Assume that we have a policy $\pi(a_{0:k-1}|s_0)$ that is able to output a variable length $k$ of actions given any state $s_0$. We define a Q function $Q(s_0,a_{0:k-1})$ which computes the state-action value of any action sequence $a_0,a_1,\ldots,a_{k-1}$ given $s_0$. The intuitive meaning of this quantity is: what expected future return will we get, if starting from $s_0$, we take actions $a_0,a_1,\ldots,a_{k-1}$ regardless of the future states in the following $k$ steps, after which we follow our policy $\pi$? In fact, our $k$-step action sequence is open-loop because it doesn’t depend on the environment feedback in the next $k$ steps.

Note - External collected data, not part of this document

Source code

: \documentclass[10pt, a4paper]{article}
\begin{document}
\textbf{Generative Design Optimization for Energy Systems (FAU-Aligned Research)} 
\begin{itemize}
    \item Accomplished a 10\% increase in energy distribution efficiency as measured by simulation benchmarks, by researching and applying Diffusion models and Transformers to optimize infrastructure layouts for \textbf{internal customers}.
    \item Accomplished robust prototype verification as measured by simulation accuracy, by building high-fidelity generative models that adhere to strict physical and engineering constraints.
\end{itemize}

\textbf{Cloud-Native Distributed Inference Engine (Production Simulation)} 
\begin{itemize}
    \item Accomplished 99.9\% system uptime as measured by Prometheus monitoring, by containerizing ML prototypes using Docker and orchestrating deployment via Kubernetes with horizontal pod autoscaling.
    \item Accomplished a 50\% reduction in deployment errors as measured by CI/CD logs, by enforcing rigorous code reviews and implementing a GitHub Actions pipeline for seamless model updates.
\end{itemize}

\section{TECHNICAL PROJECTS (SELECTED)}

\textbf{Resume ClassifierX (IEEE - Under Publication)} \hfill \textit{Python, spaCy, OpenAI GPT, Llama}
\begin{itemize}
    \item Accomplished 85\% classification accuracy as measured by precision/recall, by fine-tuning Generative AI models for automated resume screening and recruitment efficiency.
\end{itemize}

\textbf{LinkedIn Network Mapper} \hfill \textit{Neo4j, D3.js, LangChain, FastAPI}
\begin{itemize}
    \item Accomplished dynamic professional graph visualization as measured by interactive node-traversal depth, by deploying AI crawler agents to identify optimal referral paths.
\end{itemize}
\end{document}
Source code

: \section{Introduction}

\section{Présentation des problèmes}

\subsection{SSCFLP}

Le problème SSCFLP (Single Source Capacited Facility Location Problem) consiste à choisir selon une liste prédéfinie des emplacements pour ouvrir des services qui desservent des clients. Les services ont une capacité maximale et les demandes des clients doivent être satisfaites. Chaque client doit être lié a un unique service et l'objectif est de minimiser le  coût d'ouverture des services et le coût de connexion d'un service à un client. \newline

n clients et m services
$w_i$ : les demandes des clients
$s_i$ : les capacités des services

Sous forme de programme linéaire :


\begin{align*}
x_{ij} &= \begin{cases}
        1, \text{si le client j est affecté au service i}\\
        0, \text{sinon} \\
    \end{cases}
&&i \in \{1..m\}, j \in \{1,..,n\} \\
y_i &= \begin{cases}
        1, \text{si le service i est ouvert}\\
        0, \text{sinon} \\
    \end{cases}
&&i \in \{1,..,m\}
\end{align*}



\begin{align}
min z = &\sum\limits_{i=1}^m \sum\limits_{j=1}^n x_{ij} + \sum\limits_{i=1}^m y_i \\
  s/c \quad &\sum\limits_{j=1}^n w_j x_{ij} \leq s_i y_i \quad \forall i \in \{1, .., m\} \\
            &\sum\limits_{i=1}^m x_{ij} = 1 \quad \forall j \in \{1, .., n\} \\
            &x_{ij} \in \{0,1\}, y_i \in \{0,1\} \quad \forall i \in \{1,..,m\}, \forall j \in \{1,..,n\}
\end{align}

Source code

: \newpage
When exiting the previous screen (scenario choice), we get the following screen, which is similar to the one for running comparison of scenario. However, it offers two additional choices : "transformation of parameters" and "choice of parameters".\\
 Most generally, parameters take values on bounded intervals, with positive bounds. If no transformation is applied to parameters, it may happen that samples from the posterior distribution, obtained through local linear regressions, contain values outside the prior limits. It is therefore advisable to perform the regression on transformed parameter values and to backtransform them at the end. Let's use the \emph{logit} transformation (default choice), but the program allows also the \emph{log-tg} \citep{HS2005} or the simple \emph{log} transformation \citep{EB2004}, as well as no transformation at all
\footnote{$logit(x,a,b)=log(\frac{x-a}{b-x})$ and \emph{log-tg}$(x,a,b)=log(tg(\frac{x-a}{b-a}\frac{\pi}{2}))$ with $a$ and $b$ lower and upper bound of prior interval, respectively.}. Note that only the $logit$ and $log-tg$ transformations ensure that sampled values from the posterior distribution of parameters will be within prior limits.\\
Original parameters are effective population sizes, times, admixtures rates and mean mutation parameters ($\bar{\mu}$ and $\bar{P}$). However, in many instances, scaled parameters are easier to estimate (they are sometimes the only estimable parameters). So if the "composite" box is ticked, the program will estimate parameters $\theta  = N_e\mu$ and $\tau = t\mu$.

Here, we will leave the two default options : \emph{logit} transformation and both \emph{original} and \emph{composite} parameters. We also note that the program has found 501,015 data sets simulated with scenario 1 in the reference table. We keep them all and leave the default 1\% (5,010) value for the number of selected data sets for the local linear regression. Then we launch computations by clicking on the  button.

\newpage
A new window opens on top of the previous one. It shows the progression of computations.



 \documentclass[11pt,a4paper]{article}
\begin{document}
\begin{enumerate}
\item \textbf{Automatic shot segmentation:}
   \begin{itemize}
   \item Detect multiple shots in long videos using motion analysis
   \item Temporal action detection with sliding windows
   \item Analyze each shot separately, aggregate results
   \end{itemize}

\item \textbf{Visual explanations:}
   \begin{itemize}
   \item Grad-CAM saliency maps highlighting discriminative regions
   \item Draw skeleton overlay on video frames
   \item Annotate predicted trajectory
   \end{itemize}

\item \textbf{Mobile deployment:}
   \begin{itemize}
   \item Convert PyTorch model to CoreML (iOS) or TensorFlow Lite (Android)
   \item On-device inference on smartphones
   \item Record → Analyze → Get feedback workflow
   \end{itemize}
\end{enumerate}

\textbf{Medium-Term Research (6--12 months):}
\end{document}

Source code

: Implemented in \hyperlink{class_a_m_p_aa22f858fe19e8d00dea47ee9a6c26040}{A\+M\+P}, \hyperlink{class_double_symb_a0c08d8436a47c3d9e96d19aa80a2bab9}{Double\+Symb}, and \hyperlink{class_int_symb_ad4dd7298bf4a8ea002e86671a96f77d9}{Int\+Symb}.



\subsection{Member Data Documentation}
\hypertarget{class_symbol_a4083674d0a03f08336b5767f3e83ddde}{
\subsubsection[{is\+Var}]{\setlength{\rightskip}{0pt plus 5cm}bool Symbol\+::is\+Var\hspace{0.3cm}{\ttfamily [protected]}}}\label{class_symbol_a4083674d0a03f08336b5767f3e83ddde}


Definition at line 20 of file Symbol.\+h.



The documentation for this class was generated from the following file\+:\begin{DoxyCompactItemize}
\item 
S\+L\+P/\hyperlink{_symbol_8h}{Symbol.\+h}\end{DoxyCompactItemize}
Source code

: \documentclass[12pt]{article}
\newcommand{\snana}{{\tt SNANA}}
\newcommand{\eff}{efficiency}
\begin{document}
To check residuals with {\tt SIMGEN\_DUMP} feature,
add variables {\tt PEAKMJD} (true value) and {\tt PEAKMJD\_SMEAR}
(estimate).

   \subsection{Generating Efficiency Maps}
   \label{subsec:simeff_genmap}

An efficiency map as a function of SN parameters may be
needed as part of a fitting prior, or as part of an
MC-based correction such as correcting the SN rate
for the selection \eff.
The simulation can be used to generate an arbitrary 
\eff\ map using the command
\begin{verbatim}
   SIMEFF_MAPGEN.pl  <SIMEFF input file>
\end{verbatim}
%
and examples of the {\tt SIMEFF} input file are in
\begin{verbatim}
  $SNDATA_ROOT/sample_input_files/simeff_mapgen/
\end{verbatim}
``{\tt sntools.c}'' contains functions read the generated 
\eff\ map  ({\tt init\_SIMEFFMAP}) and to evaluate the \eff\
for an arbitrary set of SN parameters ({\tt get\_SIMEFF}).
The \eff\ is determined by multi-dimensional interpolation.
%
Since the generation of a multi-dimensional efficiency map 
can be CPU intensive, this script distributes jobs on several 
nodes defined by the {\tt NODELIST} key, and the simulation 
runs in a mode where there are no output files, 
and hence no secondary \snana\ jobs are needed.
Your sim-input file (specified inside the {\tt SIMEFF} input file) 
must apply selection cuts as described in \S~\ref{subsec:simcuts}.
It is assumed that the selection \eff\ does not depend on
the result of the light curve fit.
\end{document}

We can use the Bellman equation to learn $Q(s_0,a_{0:k-1})$ from the data of a memory (e.g. a replay buffer or a search tree). The bootstrapping target for $Q(s_0,a_{0:k-1})$ is defined as

$$ \mathcal{T}^{\pi} Q(s_0,a_{0:k-1}) = \sum_{i=0}^{k-1}\gamma^i r_i + \gamma^k \mathbb{E}_{s_k\sim P(\cdot|s_0,a_{0:k-1})}\mathbb{E}_{a_{k:k+k'-1}\sim \pi(\cdot|s_k)}Q(s_k,a_{k:k+k'-1}), $$where $P(s_k|s_0,a_{0:k-1})$ is the environment transition probability. In practice, each time we sample a $k$-step transition $s_0,a_{0:k-1},s_k$ from the memory, sample a new sequence of actions $a_{k:k+k'-1}\sim \pi(\cdot|s_k)$ with the current policy, and use $\sum_{i=0}^{k-1}\gamma^i r_i + \gamma^k Q(s_k,a_{k:k+k'-1})$ as a point estimate of the above target to fit $Q(s_0,a_{0:k-1})$. So the key question is: *whether the empirical frequency of $s_k$ (from the memory) correctly matches the theoretical distribution of $s_k$ after we executes $a_{0:k-1}$ in an open loop manner at $s_0$*?

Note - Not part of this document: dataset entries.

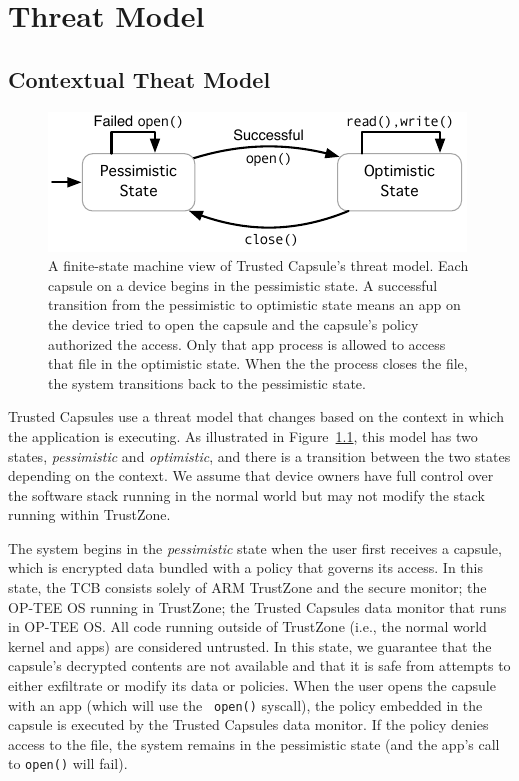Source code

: \chapter{Threat Model}
\label{ch:ThreatModel}
\section{Contextual Theat Model}
\begin{figure}
  \centering
  \includegraphics[width=\columnwidth]{fig/state-machine.pdf}
  \caption{A finite-state machine view of Trusted Capsule's threat model. Each
    capsule on a device begins in the pessimistic state. A successful transition
    from the pessimistic to optimistic state means an app on the device tried to
    open the capsule and the capsule's policy authorized the access. Only that
    app process is allowed to access that file in the optimistic state. When the
    the process closes the file, the system transitions back to the pessimistic
    state.}
  \label{fig:threatmodelstatediag}
\end{figure}

Trusted Capsules use a threat model that changes based on the context in which the application is executing. As illustrated in
Figure~\ref{fig:threatmodelstatediag}, this model has two states, {\em
  pessimistic} and {\em optimistic}, and there is a transition between
the two states depending on the context. We assume that device owners
have full control over the software stack running in the normal world
but may not modify the stack running within TrustZone.

The system begins in the {\em pessimistic} state when the user first receives a
capsule, which is encrypted data bundled with a policy that
governs its access. In this state, the TCB consists solely of ARM TrustZone and
the secure monitor; the OP-TEE OS running in TrustZone; the Trusted Capsules
data monitor that runs in OP-TEE OS. All code running outside of TrustZone
(i.e., the normal world kernel and apps) are considered untrusted. In this
state, we guarantee that the capsule's decrypted contents are not available and
that it is safe from attempts to either exfiltrate or modify its data or
policies. When the user opens the capsule with an app (which will use the {\tt
  open()} syscall), the policy embedded in the capsule is executed by the
Trusted Capsules data monitor. If the policy denies access to the file, the
system remains in the pessimistic state (and the app's call to {\tt open()} will
fail).

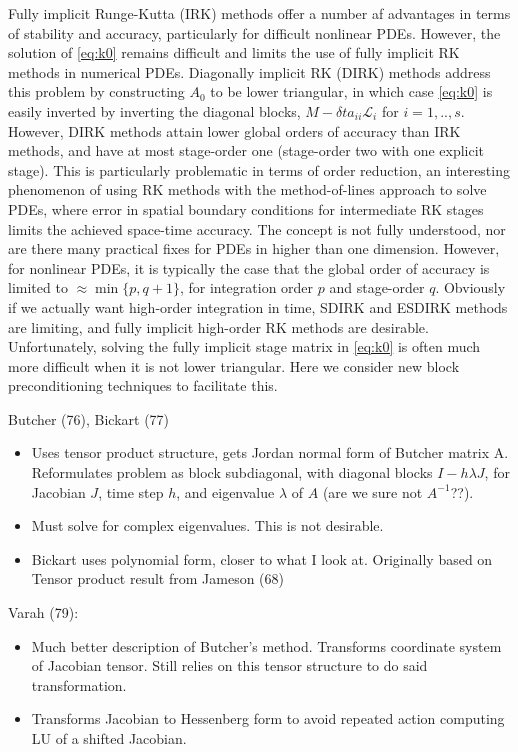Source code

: \documentclass[a4paper,10pt]{article}
\begin{document}
Fully implicit Runge-Kutta (IRK) methods offer a number af advantages in terms of stability and
accuracy, particularly for difficult nonlinear PDEs. However, the solution of \eqref{eq:k0}
remains difficult and limits the use of fully implicit RK methods in numerical PDEs.
Diagonally implicit RK (DIRK) methods address this problem by constructing $A_0$ to be lower
triangular, in which case \eqref{eq:k0} is easily inverted by inverting the diagonal
blocks, $M - \delta ta_{ii}\mathcal{L}_i$ for $i=1,..,s$. However, DIRK methods attain
lower global orders of accuracy than IRK methods, and have at most stage-order one (stage-order
two with one explicit stage). This is particularly problematic in terms of order reduction,
an interesting phenomenon of using RK methods with the method-of-lines approach to solve PDEs,
where error in spatial boundary conditions for intermediate RK stages limits the achieved space-time
accuracy. The concept is not fully understood, nor are there many practical fixes for PDEs
in higher than one dimension. However, for nonlinear PDEs, it is typically the case that the global 
order of accuracy is limited to $\approx \min\{ p, q+1\}$, for integration order $p$ and stage-order
$q$. Obviously if we actually want high-order integration in time, SDIRK and ESDIRK methods
are limiting, and fully implicit high-order RK methods are desirable. Unfortunately, solving the
fully implicit stage matrix in \eqref{eq:k0} is often much more difficult when it is not lower triangular.
Here we consider new block preconditioning techniques to facilitate this.

Butcher (76), Bickart (77)
\begin{itemize}
	\item Uses tensor product structure, gets Jordan normal form of Butcher matrix A. Reformulates
	problem as block subdiagonal, with diagonal blocks $I - h\lambda J$, for Jacobian $J$, time step $h$,
	and eigenvalue $\lambda$ of $A$ (are we sure not $A^{-1}$??).
	\item Must solve for complex eigenvalues. This is not desirable. 
	\item Bickart uses polynomial form, closer to what I look at. Originally based on Tensor product
	result from Jameson (68)
\end{itemize}

Varah (79):
\begin{itemize}
	\item Much better description of Butcher's method. Transforms coordinate system of Jacobian tensor.
	Still relies on this tensor structure to do said transformation. 
	\item Transforms Jacobian to Hessenberg form to avoid repeated action computing LU of a shifted 
	Jacobian.
\end{itemize}
\end{document}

The answer is *not always*, and it depends on how the transition $s_0,a_{0:k-1},s_k$ is obtained from the memory (e.g. replay buffer or search tree). In a usual case, the action sequence $a_{0:k-1}$ might come from stitching two action sequence outputs during rollout, as the example below shows.

Here, the replayed transition $s_1,a_{2:6},s_7$ actually spans over two rollout policy samplings. This might cause issues for learning the state-action value in some MDPs.

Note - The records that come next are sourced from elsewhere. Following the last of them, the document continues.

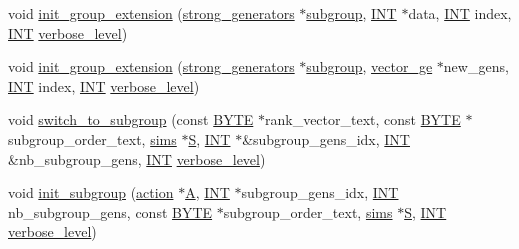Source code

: \begin{DoxyCompactItemize}
\item 
void \mbox{\hyperlink{classstrong__generators_a5e889497cab5e9c522c8c4610ebb8328}{init\+\_\+group\+\_\+extension}} (\mbox{\hyperlink{classstrong__generators}{strong\+\_\+generators}} $\ast$\mbox{\hyperlink{classsubgroup}{subgroup}}, \mbox{\hyperlink{galois_8h_a09fddde158a3a20bd2dcadb609de11dc}{I\+NT}} $\ast$data, \mbox{\hyperlink{galois_8h_a09fddde158a3a20bd2dcadb609de11dc}{I\+NT}} index, \mbox{\hyperlink{galois_8h_a09fddde158a3a20bd2dcadb609de11dc}{I\+NT}} \mbox{\hyperlink{simeon_8_c_a818073fbcc2f439e7c56952f67386122}{verbose\+\_\+level}})
\item 
void \mbox{\hyperlink{classstrong__generators_aacee10b325c9b3ee4af1805a1b62044c}{init\+\_\+group\+\_\+extension}} (\mbox{\hyperlink{classstrong__generators}{strong\+\_\+generators}} $\ast$\mbox{\hyperlink{classsubgroup}{subgroup}}, \mbox{\hyperlink{classvector__ge}{vector\+\_\+ge}} $\ast$new\+\_\+gens, \mbox{\hyperlink{galois_8h_a09fddde158a3a20bd2dcadb609de11dc}{I\+NT}} index, \mbox{\hyperlink{galois_8h_a09fddde158a3a20bd2dcadb609de11dc}{I\+NT}} \mbox{\hyperlink{simeon_8_c_a818073fbcc2f439e7c56952f67386122}{verbose\+\_\+level}})
\item 
void \mbox{\hyperlink{classstrong__generators_ac08fd2bdfc8603376339c9590e43bdfb}{switch\+\_\+to\+\_\+subgroup}} (const \mbox{\hyperlink{galois_8h_ab6cc7b4aeb6ea31aba2b3fbfc83ff5e6}{B\+Y\+TE}} $\ast$rank\+\_\+vector\+\_\+text, const \mbox{\hyperlink{galois_8h_ab6cc7b4aeb6ea31aba2b3fbfc83ff5e6}{B\+Y\+TE}} $\ast$subgroup\+\_\+order\+\_\+text, \mbox{\hyperlink{classsims}{sims}} $\ast$\mbox{\hyperlink{simeon_8_c_adab47f8243f1b5a2c31df2535d6b37d0}{S}}, \mbox{\hyperlink{galois_8h_a09fddde158a3a20bd2dcadb609de11dc}{I\+NT}} $\ast$\&subgroup\+\_\+gens\+\_\+idx, \mbox{\hyperlink{galois_8h_a09fddde158a3a20bd2dcadb609de11dc}{I\+NT}} \&nb\+\_\+subgroup\+\_\+gens, \mbox{\hyperlink{galois_8h_a09fddde158a3a20bd2dcadb609de11dc}{I\+NT}} \mbox{\hyperlink{simeon_8_c_a818073fbcc2f439e7c56952f67386122}{verbose\+\_\+level}})
\item 
void \mbox{\hyperlink{classstrong__generators_ae6e516c1240181e1ea5e1968c2073b0f}{init\+\_\+subgroup}} (\mbox{\hyperlink{classaction}{action}} $\ast$\mbox{\hyperlink{classstrong__generators_af0347a92942f8996e71d97b9a8df5069}{A}}, \mbox{\hyperlink{galois_8h_a09fddde158a3a20bd2dcadb609de11dc}{I\+NT}} $\ast$subgroup\+\_\+gens\+\_\+idx, \mbox{\hyperlink{galois_8h_a09fddde158a3a20bd2dcadb609de11dc}{I\+NT}} nb\+\_\+subgroup\+\_\+gens, const \mbox{\hyperlink{galois_8h_ab6cc7b4aeb6ea31aba2b3fbfc83ff5e6}{B\+Y\+TE}} $\ast$subgroup\+\_\+order\+\_\+text, \mbox{\hyperlink{classsims}{sims}} $\ast$\mbox{\hyperlink{simeon_8_c_adab47f8243f1b5a2c31df2535d6b37d0}{S}}, \mbox{\hyperlink{galois_8h_a09fddde158a3a20bd2dcadb609de11dc}{I\+NT}} \mbox{\hyperlink{simeon_8_c_a818073fbcc2f439e7c56952f67386122}{verbose\+\_\+level}})

\end{DoxyCompactItemize}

## Deterministic environment

For a deterministic environment, it’s completely fine to learn $Q(s_0,a_{0:k-1})$ by arbitrarily stitching together temporally contiguous $a_{0:k-1}$ from a memory, even though these actions were not generated in one shot (i.e., generated once for all at $s_0$). The reason is that given $s_0$ and any subsequence $a_{0:m}(m\le k-1)$, $s_{m+1}$ is uniquely determined in a deterministic environment. So the final state $s_k$ correctly reflects the transition destination state with a probability of 1.

#### MCTS and MuZero

Tree search algorithms such as MCTS and MuZero will estimate the Q values of actions at a root node by expanding the search tree for multiple (learned) environment simulations. This estimation essentially uses $$\sum_{i=0}^{k-1}\gamma^i r_i + \gamma^k Q(s_k,a_k)$$ to determine the likelihood of choosing $a_0$ at $s_0$ compared to other actions. Note that in this case, $a_{0:k-1}$ stitches together multiple actions which are sampled one by one during rollout. As discussed above, MCTS is applicable to deterministic environments.

## Stochastic environment

However, in a stochastic environment, arbitrarily stitching together contiguous actions will have issues. To see this, consider the example above, where $a_1$ can be generated at two different states $s_1'$ (prob of 0.2) and $s_1''$ (prob of 1), where these two states are valid stochastic successors to $(s_0,a_0)$ with a chance of 0.5. We assume that the episode always starts with $s_0$ and ends after either $s_1'$ or $s_1''$ (suppose the end state is denoted by $s_2$).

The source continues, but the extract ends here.